SUPPLIED RECORDS =>
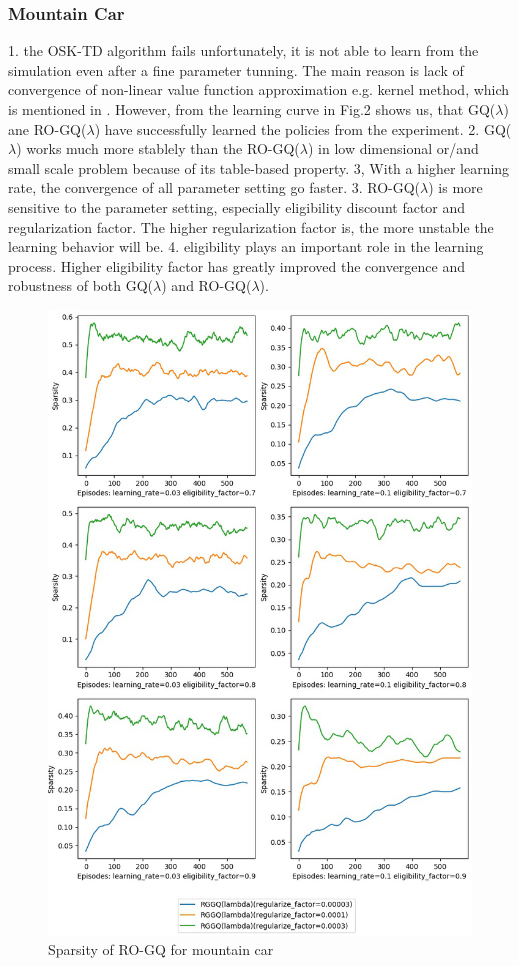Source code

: \documentclass[conference]{IEEEtran}
\begin{document}
\subsubsection{Mountain Car}
1. the OSK-TD algorithm fails unfortunately, it is not able to learn from the simulation even after a fine parameter tunning. The main reason is lack of convergence of non-linear value function approximation e.g. kernel method, which is mentioned in \cite{tsitsiklis1997analysis}. However, from the learning curve in Fig.2 shows us, that GQ($\lambda$) ane RO-GQ($\lambda$) have successfully learned the policies from the experiment. 2. GQ($\lambda$) works much more stablely than the RO-GQ($\lambda$) in low dimensional or/and small scale problem because of its table-based property. 3, With a higher learning rate, the convergence of all parameter setting go faster. 3. RO-GQ($\lambda$) is more sensitive to the parameter setting, especially eligibility discount factor and regularization factor. The higher regularization factor is, the more unstable the learning behavior will be. 4. eligibility plays an important role in the learning process. Higher eligibility factor has greatly improved the convergence and robustness of both GQ($\lambda$) and RO-GQ($\lambda$). 
\begin{figure}[ht]
  \centering
  \includegraphics[scale=0.3]{SparsityMountainCar.jpg}
  \caption{Sparsity of RO-GQ for mountain car}
  \label{fig4}
\end{figure}
\end{document}
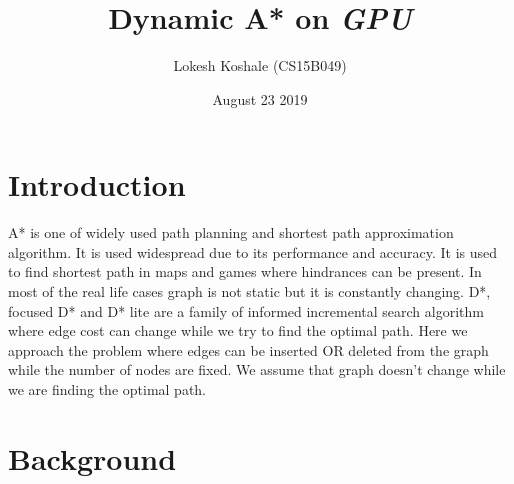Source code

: \documentclass[a4paper]{article}
\title{Dynamic A* on \emph{GPU}}
\author{\normalsize Lokesh Koshale (CS15B049) \\\normalsize}
\date{\color{black}August 23 2019}
\begin{document}
 \maketitle





\section{Introduction}
A*\cite{A*}\cite{Wiki A*} is one of widely used path planning and shortest path approximation algorithm. It is used widespread due to its performance and accuracy. It is used to find shortest path in maps and games where hindrances can be present. In most of the real life cases graph is not static but it is constantly changing. D*\cite{original D*}, focused D*\cite{focused D*} and D* lite\cite{D* Lite} are a family of informed incremental search algorithm where edge cost can change while we try to find the optimal path. Here we approach the problem where edges can be inserted OR deleted from the graph while the number of nodes are fixed. We assume that graph doesn't change while we are finding the optimal path.\\


\section{Background}
\end{document}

YOUR ASSIGNMENT =>
Once the pictures are set aside, please reproduce the remaining material word for word.

SOLUTION FOR THIS EXERCISE =>
Source code

: \documentclass[conference]{IEEEtran}
\begin{document}
\subsubsection{Mountain Car}
1. the OSK-TD algorithm fails unfortunately, it is not able to learn from the simulation even after a fine parameter tunning. The main reason is lack of convergence of non-linear value function approximation e.g. kernel method, which is mentioned in \cite{tsitsiklis1997analysis}. However, from the learning curve in Fig.2 shows us, that GQ($\lambda$) ane RO-GQ($\lambda$) have successfully learned the policies from the experiment. 2. GQ($\lambda$) works much more stablely than the RO-GQ($\lambda$) in low dimensional or/and small scale problem because of its table-based property. 3, With a higher learning rate, the convergence of all parameter setting go faster. 3. RO-GQ($\lambda$) is more sensitive to the parameter setting, especially eligibility discount factor and regularization factor. The higher regularization factor is, the more unstable the learning behavior will be. 4. eligibility plays an important role in the learning process. Higher eligibility factor has greatly improved the convergence and robustness of both GQ($\lambda$) and RO-GQ($\lambda$). 
\begin{figure}[ht]
  \centering
  \includegraphics[scale=0.3]{SparsityMountainCar.jpg}
  \caption{Sparsity of RO-GQ for mountain car}
  \label{fig4}
\end{figure}
\end{document}
Source code

: \documentclass[a4paper]{article}
\title{Dynamic A* on \emph{GPU}}
\author{\normalsize Lokesh Koshale (CS15B049) \\\normalsize}
\date{\color{black}August 23 2019}
\begin{document}
 \maketitle





\section{Introduction}
A*\cite{A*}\cite{Wiki A*} is one of widely used path planning and shortest path approximation algorithm. It is used widespread due to its performance and accuracy. It is used to find shortest path in maps and games where hindrances can be present. In most of the real life cases graph is not static but it is constantly changing. D*\cite{original D*}, focused D*\cite{focused D*} and D* lite\cite{D* Lite} are a family of informed incremental search algorithm where edge cost can change while we try to find the optimal path. Here we approach the problem where edges can be inserted OR deleted from the graph while the number of nodes are fixed. We assume that graph doesn't change while we are finding the optimal path.\\


\section{Background}
\end{document}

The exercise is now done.